## Problem details:
Starting at the line that contains "## Instructors code alongs" and ending at the line that contains "## Resources & Post Reads", the lines below are to be given again exactly, with nothing added.

Saved data entries
○ ○ ○ ○ ○ ○ ○
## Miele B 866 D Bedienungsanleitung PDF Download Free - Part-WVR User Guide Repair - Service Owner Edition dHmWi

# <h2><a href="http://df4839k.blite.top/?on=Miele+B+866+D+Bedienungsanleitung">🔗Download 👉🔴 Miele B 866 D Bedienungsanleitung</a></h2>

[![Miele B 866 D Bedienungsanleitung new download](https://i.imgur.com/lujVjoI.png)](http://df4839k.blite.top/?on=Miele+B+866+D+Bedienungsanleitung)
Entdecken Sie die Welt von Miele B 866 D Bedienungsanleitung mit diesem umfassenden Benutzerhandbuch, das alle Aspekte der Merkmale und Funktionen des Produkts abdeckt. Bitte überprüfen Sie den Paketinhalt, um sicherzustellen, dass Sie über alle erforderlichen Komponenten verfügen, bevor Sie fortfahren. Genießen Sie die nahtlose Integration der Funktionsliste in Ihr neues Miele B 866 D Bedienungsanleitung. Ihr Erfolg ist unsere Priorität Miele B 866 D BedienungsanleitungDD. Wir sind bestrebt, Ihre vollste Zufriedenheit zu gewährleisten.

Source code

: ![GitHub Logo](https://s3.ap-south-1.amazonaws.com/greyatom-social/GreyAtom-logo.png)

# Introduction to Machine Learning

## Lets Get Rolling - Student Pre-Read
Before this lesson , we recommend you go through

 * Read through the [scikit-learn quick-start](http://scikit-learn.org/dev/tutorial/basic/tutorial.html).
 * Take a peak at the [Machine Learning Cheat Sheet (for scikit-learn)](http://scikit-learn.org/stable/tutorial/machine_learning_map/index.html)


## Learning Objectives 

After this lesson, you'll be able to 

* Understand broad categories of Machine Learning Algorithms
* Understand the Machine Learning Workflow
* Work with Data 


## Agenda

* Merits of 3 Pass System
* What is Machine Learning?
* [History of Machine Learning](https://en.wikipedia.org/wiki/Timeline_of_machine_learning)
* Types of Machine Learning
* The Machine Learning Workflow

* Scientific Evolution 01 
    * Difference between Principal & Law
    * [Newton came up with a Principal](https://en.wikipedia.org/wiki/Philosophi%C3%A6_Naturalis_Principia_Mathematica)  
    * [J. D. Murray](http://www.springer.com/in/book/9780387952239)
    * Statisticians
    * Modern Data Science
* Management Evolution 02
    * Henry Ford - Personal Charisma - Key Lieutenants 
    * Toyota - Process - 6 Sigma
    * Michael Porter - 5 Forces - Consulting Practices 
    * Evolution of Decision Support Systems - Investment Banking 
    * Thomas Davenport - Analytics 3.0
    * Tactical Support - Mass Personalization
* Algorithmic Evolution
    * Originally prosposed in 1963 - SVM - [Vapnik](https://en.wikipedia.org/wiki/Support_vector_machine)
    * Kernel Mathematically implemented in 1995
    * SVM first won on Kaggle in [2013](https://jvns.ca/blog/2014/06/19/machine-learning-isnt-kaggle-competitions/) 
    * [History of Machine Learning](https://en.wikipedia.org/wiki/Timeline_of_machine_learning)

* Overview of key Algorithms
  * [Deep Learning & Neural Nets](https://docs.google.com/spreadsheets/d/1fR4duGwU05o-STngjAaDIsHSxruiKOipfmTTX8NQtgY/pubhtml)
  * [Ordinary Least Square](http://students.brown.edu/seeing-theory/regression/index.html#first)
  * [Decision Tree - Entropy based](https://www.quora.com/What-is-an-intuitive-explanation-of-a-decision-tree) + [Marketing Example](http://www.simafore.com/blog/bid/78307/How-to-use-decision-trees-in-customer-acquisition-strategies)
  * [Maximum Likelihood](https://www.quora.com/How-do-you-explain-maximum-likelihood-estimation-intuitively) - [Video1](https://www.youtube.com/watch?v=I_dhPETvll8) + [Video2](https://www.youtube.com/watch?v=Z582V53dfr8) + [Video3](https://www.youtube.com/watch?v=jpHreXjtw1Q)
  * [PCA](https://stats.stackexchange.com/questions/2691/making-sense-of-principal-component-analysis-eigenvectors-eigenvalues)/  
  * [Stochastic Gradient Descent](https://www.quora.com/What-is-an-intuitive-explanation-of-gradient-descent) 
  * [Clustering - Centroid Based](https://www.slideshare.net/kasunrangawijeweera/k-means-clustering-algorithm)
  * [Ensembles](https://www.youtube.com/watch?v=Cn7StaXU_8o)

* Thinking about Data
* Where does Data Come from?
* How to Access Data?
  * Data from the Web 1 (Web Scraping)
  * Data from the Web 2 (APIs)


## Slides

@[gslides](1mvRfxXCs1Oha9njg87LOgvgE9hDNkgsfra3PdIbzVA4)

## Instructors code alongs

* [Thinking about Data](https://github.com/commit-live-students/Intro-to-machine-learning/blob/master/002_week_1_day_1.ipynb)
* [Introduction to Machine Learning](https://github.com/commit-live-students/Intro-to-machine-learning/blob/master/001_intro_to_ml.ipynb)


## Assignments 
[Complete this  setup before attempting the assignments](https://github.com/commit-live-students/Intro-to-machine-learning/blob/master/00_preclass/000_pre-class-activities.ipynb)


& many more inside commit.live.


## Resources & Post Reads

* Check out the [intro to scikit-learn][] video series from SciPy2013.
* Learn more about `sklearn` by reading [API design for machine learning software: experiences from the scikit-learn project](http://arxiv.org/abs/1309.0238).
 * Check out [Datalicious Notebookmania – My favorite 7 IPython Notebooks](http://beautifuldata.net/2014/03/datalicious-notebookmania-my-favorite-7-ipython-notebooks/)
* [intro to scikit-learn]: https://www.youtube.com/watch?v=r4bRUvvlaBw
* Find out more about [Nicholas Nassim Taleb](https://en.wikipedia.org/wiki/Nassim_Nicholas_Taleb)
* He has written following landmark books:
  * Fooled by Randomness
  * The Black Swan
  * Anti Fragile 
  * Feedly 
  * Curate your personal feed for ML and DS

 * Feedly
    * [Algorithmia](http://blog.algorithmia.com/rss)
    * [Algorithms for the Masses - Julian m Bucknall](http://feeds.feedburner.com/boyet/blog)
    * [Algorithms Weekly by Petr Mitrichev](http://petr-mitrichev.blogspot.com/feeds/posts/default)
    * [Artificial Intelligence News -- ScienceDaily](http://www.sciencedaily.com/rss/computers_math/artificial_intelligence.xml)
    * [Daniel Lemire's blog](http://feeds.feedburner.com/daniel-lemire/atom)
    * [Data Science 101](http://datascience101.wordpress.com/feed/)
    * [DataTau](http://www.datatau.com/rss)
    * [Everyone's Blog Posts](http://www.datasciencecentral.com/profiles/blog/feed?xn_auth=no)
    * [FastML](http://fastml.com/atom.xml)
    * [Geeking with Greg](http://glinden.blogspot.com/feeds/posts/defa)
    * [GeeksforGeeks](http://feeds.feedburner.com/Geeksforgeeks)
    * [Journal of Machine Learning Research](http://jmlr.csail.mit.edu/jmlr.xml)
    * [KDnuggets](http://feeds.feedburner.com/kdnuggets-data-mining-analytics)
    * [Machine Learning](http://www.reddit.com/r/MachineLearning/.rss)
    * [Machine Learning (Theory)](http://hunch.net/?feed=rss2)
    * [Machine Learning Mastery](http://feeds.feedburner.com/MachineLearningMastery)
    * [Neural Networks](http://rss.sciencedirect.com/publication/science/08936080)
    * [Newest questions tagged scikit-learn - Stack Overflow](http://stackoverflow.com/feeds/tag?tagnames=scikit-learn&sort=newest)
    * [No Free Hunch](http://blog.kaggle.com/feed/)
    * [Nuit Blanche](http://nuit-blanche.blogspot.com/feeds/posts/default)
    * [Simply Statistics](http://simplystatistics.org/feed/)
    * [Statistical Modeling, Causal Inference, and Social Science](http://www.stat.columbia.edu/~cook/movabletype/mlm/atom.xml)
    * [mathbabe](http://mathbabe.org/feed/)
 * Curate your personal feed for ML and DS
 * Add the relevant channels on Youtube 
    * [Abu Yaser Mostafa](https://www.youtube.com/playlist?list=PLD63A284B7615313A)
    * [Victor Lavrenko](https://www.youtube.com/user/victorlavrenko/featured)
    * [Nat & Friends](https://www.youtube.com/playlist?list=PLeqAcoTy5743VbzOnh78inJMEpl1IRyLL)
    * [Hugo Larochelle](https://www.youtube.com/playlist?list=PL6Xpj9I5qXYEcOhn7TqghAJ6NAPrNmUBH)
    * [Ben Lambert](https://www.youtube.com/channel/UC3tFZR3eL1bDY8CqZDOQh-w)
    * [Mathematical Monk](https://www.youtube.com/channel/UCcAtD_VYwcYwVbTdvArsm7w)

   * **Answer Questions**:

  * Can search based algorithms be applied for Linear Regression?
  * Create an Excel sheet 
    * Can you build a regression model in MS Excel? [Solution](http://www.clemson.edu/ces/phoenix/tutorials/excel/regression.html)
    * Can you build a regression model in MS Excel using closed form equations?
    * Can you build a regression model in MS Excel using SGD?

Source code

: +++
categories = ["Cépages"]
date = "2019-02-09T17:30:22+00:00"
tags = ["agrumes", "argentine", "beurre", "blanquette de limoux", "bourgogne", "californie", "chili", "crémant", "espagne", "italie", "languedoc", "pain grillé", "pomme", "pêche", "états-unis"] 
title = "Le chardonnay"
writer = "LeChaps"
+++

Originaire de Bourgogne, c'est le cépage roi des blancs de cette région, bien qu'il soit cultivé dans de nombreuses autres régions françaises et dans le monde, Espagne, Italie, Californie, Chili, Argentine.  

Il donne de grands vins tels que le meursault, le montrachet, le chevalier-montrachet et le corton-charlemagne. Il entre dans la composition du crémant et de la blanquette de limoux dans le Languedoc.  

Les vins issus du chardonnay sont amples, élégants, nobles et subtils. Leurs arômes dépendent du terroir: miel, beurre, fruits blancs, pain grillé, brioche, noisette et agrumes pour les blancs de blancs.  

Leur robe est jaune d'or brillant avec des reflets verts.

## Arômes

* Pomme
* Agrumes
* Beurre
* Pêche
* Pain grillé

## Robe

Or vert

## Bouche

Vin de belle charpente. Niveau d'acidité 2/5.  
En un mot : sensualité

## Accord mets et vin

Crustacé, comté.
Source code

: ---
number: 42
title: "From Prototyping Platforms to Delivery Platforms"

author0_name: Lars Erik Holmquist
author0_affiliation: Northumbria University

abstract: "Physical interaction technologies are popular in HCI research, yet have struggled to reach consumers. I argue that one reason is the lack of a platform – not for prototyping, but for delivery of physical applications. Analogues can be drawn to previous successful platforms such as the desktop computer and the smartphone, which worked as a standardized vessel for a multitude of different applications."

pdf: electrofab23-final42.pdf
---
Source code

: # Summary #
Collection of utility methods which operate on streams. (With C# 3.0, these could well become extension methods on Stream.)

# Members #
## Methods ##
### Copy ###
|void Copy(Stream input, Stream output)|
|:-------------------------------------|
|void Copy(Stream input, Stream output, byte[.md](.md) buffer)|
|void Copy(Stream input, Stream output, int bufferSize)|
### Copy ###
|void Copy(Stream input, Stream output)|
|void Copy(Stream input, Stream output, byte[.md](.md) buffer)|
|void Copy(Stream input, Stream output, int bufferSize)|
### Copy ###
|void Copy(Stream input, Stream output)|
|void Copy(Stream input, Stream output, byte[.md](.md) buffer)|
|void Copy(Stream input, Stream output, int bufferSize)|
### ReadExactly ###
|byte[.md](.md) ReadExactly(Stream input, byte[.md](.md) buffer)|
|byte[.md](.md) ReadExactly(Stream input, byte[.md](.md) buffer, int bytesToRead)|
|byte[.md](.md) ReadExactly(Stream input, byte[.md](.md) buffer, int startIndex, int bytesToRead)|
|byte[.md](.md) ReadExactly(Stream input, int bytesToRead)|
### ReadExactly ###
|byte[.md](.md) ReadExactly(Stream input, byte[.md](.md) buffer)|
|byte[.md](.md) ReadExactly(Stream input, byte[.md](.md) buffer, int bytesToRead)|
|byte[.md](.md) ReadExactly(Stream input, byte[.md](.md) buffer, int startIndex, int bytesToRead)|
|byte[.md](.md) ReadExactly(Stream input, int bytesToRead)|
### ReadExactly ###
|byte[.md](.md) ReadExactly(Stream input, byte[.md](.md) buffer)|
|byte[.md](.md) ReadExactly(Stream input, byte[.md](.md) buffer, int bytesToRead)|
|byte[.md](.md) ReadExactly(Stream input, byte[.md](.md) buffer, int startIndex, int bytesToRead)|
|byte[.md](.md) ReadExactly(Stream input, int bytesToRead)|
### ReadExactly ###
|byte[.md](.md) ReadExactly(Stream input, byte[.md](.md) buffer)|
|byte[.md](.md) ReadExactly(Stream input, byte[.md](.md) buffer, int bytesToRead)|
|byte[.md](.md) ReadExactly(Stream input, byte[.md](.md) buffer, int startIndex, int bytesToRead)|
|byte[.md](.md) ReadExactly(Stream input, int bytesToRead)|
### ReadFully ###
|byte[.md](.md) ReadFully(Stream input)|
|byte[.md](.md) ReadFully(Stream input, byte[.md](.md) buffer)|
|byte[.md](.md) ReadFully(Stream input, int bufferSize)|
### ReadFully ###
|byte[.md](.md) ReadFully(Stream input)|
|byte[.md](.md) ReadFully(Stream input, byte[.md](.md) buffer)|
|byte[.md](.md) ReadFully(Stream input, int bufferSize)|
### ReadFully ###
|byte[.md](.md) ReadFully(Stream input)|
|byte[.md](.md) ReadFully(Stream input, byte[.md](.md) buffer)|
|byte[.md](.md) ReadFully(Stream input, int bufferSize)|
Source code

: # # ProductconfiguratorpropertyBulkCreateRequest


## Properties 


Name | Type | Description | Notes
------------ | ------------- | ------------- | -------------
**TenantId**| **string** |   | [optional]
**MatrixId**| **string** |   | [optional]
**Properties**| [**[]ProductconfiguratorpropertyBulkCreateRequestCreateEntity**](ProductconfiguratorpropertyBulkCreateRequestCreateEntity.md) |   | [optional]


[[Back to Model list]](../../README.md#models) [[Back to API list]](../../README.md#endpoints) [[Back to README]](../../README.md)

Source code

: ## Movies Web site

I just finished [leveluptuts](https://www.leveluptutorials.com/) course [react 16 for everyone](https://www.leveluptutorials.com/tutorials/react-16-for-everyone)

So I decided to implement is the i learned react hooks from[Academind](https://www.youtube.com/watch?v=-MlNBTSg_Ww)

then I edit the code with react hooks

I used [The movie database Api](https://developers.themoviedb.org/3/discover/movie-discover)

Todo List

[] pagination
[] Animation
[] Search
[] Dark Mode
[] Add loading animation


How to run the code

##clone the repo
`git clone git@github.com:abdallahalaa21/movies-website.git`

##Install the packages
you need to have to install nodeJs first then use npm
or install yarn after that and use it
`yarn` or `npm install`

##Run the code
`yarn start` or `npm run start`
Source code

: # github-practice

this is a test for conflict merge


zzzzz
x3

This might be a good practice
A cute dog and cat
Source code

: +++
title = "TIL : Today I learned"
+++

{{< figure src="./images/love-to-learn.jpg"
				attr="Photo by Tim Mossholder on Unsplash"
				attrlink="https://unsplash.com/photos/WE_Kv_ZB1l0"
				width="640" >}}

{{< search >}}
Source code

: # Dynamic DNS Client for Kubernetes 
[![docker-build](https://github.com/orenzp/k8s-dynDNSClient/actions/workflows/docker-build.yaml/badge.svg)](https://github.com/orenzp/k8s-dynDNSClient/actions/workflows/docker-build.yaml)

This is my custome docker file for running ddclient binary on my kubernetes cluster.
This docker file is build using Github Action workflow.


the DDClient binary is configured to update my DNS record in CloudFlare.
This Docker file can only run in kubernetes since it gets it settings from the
○ ○ ○ ○ ○ ○ ○
## Response for this exercise:
## Instructors code alongs

* [Thinking about Data](https://github.com/commit-live-students/Intro-to-machine-learning/blob/master/002_week_1_day_1.ipynb)
* [Introduction to Machine Learning](https://github.com/commit-live-students/Intro-to-machine-learning/blob/master/001_intro_to_ml.ipynb)


## Assignments 
[Complete this  setup before attempting the assignments](https://github.com/commit-live-students/Intro-to-machine-learning/blob/master/00_preclass/000_pre-class-activities.ipynb)


& many more inside commit.live.


## Resources & Post Reads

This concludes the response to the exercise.